The IHCA national council will examine different measures to “restore pay parity to new consultants” following the adoption of a motion at the Association’s recent AGM in Stillorgan, Dublin.

The lack of pay parity for new-entrant consultants, who were appointed since October 2012, was one of the main issues discussed by delegates at the well attended AGM.

A motion passed calling on the Government “to restore pay parity without further delay and further calls on the Association to pursue this by whatever measures necessary as determined by IHCA national council”.

IHCA President Dr Donal O’Hanlon told delegates that the absence of pay parity was a chief reason behind the 515 permanent consultant posts vacant or filled on a temporary basis in public hospitals. Speaking in favour of the motion, Consultant in Emergency Medicine in Connolly Hospital, Dublin, Dr Emily O’Conor said “working conditions in emergency departments for our specialty trainees and consultants are savage at the moment. Expecting our new-entrant colleagues to work with us for lower salaries than we are [working], is completely unacceptable, therefore I support the motion.”
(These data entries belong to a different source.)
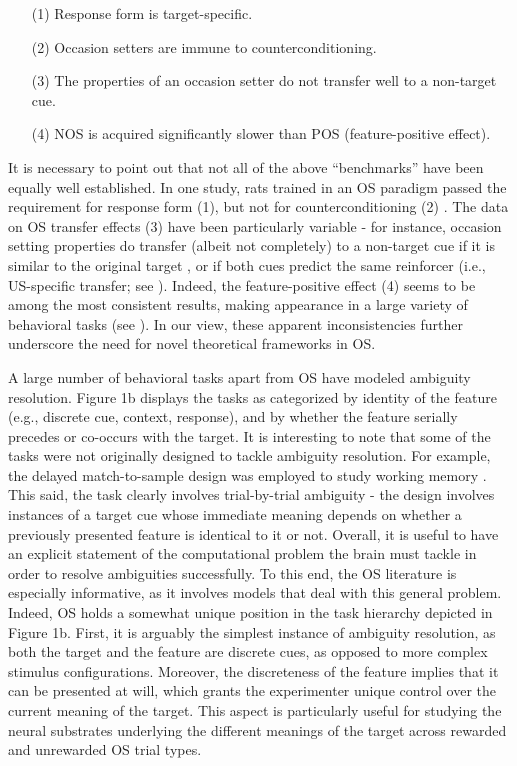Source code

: \documentclass[11pt]{article}
\let\cite=\citep
\let\citeNP=\citealt
\begin{document}
\begin{enumerate}
   \item[(1)] Response form is target-specific.
   \item[(2)] Occasion setters are immune to counterconditioning.
   \item[(3)] The properties of an occasion setter do not transfer well to a 
   non-target cue.
   \item[(4)] NOS is acquired significantly slower than POS (feature-positive 
   effect).
\end{enumerate}

It is necessary to point out that not all of the above ``benchmarks'' have been 
equally well established. In one study, rats trained in an OS paradigm passed 
the requirement for response form (1), but not for counterconditioning (2) 
\cite{Moreira2003a}. The data on OS transfer effects (3) have been particularly 
variable - for instance, occasion setting properties do transfer (albeit not 
completely) to a non-target cue if it is similar to the original target 
\cite{Swartzentruber1995}, or if both cues predict the same reinforcer (i.e., 
US-specific transfer; see \citeNP{Bonardi2012,Bonardi2017}). Indeed, the 
feature-positive effect (4) seems to be among the most consistent results, 
making appearance in a large variety of behavioral tasks (see 
\citeNP{Jenkins1970,Bouton2011,Bouton2012,Holland1999}). In our view, these 
apparent inconsistencies further underscore the need for novel theoretical 
frameworks in OS. 

A large number of behavioral tasks apart from OS have modeled ambiguity 
resolution. Figure 1b displays the tasks as categorized by identity of the 
feature (e.g., discrete cue, context, response), and by whether the feature 
serially precedes or co-occurs with the target. It is interesting to note that 
some of the tasks were not originally designed to tackle ambiguity resolution. 
For example, the delayed match-to-sample design was employed to study working 
memory \cite{Miller1996}. This said, the task clearly involves trial-by-trial 
ambiguity - the design involves instances of a target cue whose immediate 
meaning depends on whether a previously presented feature is identical to it or 
not. Overall, it is useful to have an explicit statement of the computational 
problem the brain must tackle in order to resolve ambiguities successfully. To 
this end, the OS literature is especially informative, as it involves models 
that deal with this general problem. Indeed, OS holds a somewhat unique 
position in the task hierarchy depicted in Figure 1b. First, it is arguably the 
simplest instance of ambiguity resolution, as both the target and the feature 
are discrete cues, as opposed to more complex stimulus configurations. 
Moreover, the discreteness of the feature implies that it can be presented at 
will, which grants the experimenter unique control over the current meaning of 
the target. This aspect is particularly useful for studying the neural 
substrates underlying the different meanings of the target across rewarded and 
unrewarded OS trial types.
\end{document}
IHCA Secretary General Mr Martin Varley told the media the motion did not necessarily mean industrial action. “I want to assure people that there is no consideration of taking any action that would discommode or disadvantage patients,” Mr Varley told the media. He said this was one of the IHCA’s “guiding principles”. However, he added that the motion means “we are mandated by our members to take all necessary measures and we will take that back to our

[national]

council. The obvious actions are trying to reason with people. There is the media action which is highlighting the problem repeatedly and of course there is the legal action.” In terms of industrial action “we are not determined on that front as yet”, said Mr Varley. “I would certainly hope that the Government would not push the profession, which always puts the patient first, into a position whereby it would have to start considering such action.”